**Goal of the exercise:** The lines to reproduce run from the one containing "your GitHub profile." through the end of the records below. Reproduce them exactly and add nothing.

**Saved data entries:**
┄┄┄┄┄┄┄┄┄┄┄┄┄┄┄┄┄┄┄┄
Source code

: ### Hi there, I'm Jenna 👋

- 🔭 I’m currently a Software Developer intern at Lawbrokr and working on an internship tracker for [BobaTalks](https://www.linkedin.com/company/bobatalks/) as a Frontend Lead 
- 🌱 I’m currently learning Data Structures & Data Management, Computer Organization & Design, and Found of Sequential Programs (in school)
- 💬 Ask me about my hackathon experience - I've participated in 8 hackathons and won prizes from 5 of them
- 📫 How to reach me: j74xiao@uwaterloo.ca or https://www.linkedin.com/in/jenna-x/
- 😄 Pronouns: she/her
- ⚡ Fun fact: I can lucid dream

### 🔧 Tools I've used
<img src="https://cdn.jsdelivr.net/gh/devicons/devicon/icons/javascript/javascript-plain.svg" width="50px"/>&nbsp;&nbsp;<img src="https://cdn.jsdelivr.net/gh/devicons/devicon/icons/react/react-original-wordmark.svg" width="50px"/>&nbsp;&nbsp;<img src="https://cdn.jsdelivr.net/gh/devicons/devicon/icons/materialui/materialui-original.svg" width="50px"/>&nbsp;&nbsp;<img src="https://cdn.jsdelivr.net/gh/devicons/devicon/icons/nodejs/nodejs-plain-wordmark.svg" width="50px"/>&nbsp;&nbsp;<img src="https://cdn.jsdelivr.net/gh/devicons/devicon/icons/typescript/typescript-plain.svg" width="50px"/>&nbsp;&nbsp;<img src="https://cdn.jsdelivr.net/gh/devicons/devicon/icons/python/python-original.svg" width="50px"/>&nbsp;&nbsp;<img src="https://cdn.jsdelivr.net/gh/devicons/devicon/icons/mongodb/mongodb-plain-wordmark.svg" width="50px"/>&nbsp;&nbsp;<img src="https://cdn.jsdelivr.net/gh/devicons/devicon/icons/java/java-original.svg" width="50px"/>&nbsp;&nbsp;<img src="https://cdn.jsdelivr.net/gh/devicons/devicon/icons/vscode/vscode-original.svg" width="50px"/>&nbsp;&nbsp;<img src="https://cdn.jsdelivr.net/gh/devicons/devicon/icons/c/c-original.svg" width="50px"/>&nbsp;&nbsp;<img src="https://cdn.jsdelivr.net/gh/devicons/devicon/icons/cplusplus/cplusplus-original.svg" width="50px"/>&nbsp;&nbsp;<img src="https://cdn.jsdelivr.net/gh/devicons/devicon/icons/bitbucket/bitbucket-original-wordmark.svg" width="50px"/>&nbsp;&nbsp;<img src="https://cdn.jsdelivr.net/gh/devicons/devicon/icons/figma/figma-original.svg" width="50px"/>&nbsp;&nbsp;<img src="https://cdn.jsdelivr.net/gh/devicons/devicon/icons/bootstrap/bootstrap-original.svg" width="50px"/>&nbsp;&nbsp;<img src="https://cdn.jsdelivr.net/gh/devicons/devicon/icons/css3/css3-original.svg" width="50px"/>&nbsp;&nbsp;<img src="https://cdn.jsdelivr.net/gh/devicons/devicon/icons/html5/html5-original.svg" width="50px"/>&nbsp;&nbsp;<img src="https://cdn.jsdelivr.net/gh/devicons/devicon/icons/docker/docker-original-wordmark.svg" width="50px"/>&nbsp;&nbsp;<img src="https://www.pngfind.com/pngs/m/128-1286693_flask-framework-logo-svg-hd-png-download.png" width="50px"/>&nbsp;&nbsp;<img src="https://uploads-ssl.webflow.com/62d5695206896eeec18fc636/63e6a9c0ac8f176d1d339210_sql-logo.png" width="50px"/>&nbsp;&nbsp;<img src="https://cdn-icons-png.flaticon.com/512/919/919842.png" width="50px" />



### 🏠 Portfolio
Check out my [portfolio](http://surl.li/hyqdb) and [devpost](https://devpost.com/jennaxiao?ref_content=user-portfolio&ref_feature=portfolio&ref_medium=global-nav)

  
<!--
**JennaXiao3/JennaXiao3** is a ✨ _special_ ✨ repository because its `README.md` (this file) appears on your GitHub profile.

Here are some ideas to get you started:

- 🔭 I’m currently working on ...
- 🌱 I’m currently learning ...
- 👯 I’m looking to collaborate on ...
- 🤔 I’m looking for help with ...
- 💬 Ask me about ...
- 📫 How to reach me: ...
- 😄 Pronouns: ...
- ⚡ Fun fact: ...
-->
┄┄┄┄┄┄┄┄┄┄┄┄┄┄┄┄┄┄┄┄
**Answer area:**
**JennaXiao3/JennaXiao3** is a ✨ _special_ ✨ repository because its `README.md` (this file) appears on your GitHub profile.

Here are some ideas to get you started:

- 🔭 I’m currently working on ...
- 🌱 I’m currently learning ...
- 👯 I’m looking to collaborate on ...
- 🤔 I’m looking for help with ...
- 💬 Ask me about ...
- 📫 How to reach me: ...
- 😄 Pronouns: ...
- ⚡ Fun fact: ...
-->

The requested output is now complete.